Reputation: 31
I am working on competing risk analysis in R thanks to a Fine & Gray regression analysis. Here is my code with death as the competing risk:
fg.model <- crr(ftime,fstatus,cov,failcode=1,cencode=0)
ftime is a numerical variable ranging from 1 to 180 days that indicates the period of follow-up of patients until their death (fstatus==1). If they are still alive until the end of the follow-up, this variable is equal to 180 days and their status is equal to 0. In summary, If a person dies after 30 days of follow-up, the variable ftime will therefore be equal to 30 days and the variable fstatus to 1 and if a person is still alive after the end of the follow-up (max 180 days) and did not die during it, the variable ftime will therefore be equal to 180 and the variable fstatus to 0. fstatus is also a numerical variable.
The parameter "cov" is a dataframe with two covariates (age and sex converted in factors). Failcode is equal to 1 as death is the competing event and cencode is equal to 0 as survivors as considered as censored.
I have the following error message:
# NAs introduced by coercion Error in crr(ftime,fstatus,cov,failcode=1, :
# NAs introduced by coercion NA/NaN/inf in foreign function call(arg4)
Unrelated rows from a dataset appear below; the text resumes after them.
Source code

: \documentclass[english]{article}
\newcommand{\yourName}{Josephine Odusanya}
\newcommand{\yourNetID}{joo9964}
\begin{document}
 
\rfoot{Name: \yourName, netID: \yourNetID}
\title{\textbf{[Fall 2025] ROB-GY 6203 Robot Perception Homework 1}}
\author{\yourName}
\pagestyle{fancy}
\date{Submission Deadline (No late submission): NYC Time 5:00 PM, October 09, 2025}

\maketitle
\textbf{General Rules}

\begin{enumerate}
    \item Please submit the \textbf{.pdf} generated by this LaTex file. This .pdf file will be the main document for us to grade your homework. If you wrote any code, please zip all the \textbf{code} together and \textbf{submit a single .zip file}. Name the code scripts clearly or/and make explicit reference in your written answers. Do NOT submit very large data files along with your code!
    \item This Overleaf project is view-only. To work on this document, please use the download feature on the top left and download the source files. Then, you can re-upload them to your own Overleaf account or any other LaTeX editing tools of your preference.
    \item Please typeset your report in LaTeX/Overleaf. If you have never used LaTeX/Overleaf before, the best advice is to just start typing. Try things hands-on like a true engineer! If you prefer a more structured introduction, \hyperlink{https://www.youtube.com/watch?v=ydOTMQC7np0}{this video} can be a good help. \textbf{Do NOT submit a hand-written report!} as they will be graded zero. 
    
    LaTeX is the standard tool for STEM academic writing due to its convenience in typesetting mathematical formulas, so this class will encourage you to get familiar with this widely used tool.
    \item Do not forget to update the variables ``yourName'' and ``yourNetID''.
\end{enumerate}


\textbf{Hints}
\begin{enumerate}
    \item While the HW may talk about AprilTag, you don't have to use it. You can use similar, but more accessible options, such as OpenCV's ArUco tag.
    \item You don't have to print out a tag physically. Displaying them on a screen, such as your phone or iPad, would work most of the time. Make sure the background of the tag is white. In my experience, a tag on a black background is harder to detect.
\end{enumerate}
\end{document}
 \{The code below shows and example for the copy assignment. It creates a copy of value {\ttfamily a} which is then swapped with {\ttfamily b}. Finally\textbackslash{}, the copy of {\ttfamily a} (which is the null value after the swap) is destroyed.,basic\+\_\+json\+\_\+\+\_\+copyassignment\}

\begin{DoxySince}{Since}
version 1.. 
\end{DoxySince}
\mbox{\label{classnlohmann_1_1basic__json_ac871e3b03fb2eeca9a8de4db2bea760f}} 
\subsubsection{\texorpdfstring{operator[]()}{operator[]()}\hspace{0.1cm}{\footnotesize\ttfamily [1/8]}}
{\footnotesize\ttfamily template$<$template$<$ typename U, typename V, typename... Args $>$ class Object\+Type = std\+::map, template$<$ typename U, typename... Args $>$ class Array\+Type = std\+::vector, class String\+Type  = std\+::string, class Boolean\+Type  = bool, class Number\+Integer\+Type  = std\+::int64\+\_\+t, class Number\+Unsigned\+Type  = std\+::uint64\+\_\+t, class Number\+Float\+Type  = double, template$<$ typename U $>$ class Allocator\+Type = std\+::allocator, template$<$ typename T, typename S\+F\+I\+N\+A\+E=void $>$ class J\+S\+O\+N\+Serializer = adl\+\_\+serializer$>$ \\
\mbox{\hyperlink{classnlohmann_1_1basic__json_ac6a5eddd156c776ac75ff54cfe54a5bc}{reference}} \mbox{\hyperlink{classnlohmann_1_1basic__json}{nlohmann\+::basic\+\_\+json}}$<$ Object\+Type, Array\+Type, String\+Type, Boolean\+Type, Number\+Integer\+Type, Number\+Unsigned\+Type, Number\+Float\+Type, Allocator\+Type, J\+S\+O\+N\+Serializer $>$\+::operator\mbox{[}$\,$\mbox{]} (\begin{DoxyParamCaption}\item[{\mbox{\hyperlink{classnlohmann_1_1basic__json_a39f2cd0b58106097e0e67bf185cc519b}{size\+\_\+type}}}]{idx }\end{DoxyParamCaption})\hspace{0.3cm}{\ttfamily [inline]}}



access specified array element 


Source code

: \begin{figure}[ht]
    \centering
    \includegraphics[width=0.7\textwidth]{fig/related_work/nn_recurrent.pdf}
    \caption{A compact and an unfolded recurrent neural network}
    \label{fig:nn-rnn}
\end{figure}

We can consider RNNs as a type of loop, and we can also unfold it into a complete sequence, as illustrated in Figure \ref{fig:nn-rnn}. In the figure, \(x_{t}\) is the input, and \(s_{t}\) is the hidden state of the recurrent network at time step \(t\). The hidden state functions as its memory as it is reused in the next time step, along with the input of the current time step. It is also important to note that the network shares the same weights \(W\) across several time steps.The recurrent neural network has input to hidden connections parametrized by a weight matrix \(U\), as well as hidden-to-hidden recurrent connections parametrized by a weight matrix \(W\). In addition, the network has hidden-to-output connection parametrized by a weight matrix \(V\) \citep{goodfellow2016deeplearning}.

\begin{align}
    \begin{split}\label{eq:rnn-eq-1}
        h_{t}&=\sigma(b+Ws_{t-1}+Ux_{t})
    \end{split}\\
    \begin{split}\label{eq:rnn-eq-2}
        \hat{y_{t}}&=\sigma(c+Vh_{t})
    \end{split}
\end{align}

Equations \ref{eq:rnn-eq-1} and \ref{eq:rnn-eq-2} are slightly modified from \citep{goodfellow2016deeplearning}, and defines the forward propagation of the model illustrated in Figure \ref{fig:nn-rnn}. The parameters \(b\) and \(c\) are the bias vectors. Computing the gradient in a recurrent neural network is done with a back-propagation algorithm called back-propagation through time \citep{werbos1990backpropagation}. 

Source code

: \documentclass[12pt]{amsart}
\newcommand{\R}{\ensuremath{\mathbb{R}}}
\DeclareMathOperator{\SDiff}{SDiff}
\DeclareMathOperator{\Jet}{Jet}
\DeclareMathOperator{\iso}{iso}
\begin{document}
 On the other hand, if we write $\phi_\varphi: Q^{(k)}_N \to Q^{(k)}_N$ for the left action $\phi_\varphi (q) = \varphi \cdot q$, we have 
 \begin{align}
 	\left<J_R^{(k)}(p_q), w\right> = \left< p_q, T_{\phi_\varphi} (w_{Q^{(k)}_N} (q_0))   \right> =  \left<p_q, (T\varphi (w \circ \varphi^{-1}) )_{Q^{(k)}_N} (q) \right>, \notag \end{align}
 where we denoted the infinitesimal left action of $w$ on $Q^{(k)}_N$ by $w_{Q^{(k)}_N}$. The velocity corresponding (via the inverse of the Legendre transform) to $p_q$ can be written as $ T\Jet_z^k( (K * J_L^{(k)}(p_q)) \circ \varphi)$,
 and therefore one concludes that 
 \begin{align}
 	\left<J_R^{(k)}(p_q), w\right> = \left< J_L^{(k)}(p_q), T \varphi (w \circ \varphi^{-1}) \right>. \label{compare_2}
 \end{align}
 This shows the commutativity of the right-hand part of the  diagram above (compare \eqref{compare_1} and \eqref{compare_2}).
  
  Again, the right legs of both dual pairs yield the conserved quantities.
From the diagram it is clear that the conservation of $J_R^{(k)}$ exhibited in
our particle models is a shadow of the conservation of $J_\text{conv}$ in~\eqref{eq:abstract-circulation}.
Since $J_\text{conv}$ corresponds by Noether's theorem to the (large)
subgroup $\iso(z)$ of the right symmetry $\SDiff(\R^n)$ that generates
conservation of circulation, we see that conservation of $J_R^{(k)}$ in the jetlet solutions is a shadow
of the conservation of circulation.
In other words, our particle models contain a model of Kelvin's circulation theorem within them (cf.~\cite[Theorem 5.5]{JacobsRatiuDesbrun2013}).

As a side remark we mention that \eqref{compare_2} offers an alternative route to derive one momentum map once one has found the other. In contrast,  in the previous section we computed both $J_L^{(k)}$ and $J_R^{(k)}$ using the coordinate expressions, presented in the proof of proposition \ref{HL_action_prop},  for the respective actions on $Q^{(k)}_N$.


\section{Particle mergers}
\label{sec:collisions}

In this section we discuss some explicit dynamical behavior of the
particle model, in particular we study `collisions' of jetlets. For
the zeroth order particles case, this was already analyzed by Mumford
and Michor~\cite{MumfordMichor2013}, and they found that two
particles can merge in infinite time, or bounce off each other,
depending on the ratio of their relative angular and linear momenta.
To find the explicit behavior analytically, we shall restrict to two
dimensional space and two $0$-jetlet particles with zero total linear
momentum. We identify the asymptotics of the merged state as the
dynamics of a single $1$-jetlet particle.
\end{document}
Since I have no missing data in my database, what can explain this error message and how can I solve it?
I already tried to use na.omit
, complete.case
, and other code to be sure that there is no missing data in my code. I also check the structure of the data but time and status are well numerical and cov converted in factors.
Here is a code reproducing my dataset and the error message:
# Set the sample size
n<- 8076
# CReate a variable for follow-up time
time<- c(rep(180,6533),sample(1:179,n-6533,replace = TRUE))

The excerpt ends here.